The coming age of lorries that drive themselves or robots that perform surgery is fraught with legal and ethical issues, says a new report.
The Royal Academy of Engineering says that automated freight transport could be on the roads in just 10 years' time.
Also, it says, robotic surgery will begin to need less human intervention.
But it suggests that much debate is needed to address the ethical and legal issues raised by putting responsibility in the hands of machines.
"We're all used to automatic systems - lifts, washing machines. We're talking about levels above that," said Lambert Dopping-Heppenstal of the Academy's engineering ethics working group.
"It's about systems that have some level of self-determination."

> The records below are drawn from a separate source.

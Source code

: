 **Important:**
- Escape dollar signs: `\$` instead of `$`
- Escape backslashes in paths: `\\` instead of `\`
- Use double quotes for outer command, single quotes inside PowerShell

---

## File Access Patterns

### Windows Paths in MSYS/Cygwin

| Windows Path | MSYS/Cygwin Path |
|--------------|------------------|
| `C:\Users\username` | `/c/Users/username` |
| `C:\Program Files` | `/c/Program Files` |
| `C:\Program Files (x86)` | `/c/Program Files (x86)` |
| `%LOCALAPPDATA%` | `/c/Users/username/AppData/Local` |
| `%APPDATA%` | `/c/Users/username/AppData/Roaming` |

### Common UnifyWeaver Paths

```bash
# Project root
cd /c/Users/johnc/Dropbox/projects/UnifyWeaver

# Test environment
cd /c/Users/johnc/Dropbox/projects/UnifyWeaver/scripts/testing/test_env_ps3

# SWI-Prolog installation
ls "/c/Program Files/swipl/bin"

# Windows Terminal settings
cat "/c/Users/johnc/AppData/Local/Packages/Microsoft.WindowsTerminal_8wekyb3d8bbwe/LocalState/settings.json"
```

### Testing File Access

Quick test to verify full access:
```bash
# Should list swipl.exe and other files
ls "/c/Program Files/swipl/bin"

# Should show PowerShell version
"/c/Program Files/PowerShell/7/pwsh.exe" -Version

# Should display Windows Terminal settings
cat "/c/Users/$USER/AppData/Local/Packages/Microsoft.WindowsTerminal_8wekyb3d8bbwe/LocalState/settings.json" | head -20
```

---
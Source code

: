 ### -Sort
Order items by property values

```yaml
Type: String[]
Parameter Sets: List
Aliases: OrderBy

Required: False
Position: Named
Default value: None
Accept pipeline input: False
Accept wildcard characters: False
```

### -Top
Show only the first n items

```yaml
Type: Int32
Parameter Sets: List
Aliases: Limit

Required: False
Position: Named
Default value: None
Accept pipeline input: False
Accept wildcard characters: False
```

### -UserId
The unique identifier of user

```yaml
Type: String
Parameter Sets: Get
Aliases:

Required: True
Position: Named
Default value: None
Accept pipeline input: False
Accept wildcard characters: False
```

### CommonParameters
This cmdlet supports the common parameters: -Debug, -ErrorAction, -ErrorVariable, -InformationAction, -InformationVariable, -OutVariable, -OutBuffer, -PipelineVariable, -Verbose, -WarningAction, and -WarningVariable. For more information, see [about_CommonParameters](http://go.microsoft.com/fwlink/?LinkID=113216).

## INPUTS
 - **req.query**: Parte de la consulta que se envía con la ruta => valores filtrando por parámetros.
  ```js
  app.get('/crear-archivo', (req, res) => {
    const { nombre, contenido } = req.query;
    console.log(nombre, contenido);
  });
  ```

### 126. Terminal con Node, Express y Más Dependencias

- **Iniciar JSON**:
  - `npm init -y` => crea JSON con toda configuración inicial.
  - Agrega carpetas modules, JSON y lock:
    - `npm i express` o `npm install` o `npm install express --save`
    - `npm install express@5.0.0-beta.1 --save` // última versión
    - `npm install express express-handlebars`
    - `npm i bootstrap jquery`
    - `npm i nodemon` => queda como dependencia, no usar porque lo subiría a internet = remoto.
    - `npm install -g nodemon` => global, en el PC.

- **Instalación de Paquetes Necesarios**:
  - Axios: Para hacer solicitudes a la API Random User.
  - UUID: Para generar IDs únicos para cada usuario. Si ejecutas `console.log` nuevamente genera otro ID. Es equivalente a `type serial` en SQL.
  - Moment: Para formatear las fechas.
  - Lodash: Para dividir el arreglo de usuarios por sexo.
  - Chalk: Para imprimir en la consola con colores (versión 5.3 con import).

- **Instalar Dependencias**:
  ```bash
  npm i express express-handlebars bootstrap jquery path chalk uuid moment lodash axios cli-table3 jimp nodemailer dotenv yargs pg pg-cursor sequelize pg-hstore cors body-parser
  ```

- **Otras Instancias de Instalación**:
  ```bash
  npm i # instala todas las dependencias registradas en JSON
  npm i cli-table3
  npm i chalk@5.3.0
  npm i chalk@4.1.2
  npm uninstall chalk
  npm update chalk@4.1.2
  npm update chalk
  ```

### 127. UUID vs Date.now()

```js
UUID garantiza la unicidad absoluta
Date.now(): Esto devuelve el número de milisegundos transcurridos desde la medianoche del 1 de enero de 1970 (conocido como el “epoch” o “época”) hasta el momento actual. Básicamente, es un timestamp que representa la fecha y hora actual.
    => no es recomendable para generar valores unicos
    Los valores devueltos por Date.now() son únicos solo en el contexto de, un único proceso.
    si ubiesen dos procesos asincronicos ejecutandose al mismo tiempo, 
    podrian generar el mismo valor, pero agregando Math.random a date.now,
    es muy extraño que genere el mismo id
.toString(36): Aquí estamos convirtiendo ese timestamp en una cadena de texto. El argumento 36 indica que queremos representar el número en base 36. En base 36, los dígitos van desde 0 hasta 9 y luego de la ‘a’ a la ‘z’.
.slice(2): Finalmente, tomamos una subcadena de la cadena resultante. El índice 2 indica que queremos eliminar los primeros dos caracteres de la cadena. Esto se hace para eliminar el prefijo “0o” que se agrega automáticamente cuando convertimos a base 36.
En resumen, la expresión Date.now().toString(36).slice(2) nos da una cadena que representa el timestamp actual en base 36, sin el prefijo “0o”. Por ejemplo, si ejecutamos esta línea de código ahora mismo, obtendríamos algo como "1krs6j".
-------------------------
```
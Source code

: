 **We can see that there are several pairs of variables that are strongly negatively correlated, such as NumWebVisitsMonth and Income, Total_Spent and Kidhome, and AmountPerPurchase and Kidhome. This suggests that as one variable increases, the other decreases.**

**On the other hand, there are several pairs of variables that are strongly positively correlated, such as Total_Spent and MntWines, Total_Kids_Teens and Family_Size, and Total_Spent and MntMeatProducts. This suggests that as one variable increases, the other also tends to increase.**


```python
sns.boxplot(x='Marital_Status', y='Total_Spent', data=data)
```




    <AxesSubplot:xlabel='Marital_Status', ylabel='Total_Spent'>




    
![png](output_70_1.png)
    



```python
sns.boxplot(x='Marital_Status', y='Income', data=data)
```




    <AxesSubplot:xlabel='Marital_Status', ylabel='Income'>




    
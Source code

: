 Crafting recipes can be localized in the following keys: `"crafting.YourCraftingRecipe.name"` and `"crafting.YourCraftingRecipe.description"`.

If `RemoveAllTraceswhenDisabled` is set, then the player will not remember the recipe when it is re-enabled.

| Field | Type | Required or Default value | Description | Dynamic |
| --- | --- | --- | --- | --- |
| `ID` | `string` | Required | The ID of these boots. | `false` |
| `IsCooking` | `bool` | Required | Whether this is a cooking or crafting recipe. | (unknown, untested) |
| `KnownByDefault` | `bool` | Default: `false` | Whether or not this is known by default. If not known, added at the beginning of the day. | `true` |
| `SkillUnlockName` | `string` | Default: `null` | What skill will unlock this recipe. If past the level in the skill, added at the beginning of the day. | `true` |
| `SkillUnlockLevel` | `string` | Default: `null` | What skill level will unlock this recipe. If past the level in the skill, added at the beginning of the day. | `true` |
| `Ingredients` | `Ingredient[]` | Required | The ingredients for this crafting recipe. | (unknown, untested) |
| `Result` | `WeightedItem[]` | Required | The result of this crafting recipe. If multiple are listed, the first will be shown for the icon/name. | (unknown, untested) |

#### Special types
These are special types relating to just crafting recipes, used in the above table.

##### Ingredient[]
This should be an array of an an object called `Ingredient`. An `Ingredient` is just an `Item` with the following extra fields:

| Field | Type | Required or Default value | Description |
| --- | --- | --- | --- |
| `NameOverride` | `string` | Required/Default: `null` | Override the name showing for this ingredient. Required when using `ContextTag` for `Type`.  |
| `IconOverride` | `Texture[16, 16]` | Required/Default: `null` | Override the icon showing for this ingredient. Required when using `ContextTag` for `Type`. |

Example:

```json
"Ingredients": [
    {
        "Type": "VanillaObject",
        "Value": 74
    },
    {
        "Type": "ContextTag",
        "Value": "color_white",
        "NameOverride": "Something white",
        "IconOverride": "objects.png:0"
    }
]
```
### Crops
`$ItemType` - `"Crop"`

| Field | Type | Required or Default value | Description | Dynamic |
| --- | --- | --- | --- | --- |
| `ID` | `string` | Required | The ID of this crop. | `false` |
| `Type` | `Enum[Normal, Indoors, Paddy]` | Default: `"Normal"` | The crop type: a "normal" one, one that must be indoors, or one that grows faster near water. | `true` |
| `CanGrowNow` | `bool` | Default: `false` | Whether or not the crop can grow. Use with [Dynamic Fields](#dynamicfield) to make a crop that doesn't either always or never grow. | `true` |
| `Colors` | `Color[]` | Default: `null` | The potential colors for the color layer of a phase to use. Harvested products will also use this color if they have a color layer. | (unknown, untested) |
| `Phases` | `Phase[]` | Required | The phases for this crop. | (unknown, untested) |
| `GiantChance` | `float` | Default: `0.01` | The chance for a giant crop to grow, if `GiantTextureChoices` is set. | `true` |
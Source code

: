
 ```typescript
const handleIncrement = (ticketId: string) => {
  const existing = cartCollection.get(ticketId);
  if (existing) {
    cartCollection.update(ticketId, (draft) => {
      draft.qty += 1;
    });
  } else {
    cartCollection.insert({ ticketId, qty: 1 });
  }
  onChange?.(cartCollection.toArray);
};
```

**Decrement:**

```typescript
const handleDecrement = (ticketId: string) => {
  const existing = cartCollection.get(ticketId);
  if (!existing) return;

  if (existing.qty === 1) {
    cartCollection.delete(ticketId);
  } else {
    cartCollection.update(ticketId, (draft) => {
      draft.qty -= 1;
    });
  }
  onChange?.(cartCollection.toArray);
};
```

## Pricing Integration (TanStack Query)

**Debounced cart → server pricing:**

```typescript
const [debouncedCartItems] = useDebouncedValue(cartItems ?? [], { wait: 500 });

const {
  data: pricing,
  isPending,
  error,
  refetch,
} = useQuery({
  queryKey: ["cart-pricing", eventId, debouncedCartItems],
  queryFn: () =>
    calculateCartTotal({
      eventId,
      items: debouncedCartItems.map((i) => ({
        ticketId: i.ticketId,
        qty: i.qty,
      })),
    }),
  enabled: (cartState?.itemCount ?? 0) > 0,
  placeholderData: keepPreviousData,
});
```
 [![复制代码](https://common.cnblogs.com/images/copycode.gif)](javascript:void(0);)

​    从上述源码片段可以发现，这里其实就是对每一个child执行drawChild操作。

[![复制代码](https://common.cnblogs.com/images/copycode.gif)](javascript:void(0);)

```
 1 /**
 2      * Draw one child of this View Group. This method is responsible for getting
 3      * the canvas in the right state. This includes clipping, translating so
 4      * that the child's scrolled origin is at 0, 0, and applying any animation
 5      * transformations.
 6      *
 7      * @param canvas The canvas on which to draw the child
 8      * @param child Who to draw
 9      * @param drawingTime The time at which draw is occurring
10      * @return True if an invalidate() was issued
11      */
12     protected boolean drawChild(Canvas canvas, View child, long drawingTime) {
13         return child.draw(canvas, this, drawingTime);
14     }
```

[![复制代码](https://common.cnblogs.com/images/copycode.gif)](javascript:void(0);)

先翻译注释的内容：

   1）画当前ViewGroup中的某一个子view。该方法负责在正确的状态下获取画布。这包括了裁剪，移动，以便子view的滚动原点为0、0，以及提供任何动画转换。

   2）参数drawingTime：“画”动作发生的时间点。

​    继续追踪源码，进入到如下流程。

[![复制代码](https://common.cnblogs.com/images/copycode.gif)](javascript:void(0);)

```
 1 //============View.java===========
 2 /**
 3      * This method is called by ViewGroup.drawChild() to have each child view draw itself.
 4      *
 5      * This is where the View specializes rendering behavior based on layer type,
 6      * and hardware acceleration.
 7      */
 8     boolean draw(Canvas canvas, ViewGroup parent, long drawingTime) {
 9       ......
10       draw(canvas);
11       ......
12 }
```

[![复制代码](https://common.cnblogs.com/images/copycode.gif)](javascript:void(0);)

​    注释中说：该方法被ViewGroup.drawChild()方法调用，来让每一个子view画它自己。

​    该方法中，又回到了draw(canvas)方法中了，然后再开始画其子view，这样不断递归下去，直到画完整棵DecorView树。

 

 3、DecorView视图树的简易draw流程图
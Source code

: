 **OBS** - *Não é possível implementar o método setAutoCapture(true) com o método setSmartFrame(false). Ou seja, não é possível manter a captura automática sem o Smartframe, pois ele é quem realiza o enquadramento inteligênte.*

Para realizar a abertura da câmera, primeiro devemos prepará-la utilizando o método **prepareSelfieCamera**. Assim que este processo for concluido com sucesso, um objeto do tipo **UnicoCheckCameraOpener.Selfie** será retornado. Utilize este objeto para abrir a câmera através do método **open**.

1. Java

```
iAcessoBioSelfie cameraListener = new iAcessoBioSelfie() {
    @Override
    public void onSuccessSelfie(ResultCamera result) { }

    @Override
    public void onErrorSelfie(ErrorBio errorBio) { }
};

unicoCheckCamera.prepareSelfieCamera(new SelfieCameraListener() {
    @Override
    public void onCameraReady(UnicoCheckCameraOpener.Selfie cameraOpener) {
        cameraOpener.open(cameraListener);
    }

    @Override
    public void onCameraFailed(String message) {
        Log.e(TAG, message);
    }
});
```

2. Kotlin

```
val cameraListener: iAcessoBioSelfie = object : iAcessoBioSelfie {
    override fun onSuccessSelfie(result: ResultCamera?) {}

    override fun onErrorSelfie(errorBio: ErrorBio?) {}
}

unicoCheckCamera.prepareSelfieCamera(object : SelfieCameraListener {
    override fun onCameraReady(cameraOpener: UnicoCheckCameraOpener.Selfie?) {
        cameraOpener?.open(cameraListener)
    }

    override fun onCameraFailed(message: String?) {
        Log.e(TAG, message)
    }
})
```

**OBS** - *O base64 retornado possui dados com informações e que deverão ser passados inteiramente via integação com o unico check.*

Issues surrounding autonomous systems and robots with such self-determination have been discussed for a number years, particularly with regard to the autonomous machines of warfare .
However, the era of autonomous road vehicles and surgeons is slowly becoming reality, making the issues more urgent, the report says.
The removal of direct control from a car's driver is already happening, with anti-lock braking systems and even automatic parking systems becoming commonplace.
But the next step is moving toward completely driverless road vehicles, which already exist in a number of contexts, including London's Heathrow Airport.
The Darpa Grand Challenge, a contest sponsored by the US defence department's research arm, has driverless cars negotiating traffic and obstacles and obeying traffic rules over courses nearly 100km long.
"Those machines would have passed the California driving test, more than I would have," said Professor Will Stewart, a fellow of the Academy.
"Autonomous vehicles will be safer. One of the compelling arguments for them is that the machine cannot have an argument with its wife; it can run 24 hours a day without getting tired. But it is making decisions on its own."
Professor Stewart and report co-author Chris Elliott remain convinced that autonomous systems will prove, on average, to be better surgeons and better lorry drivers than humans are.
But when they are not, it could lead to a legal morass, they said.
"If a robot surgeon is actually better than a human one, most times you're going to be better off with a robot surgeon," Dr Elliott said. "But occasionally it might do something that a human being would never be so stupid as to do."
Professor Stewart concluded: "It is fundamentally a big issue that we think the public ought to think through before we start trying to imprison a truck."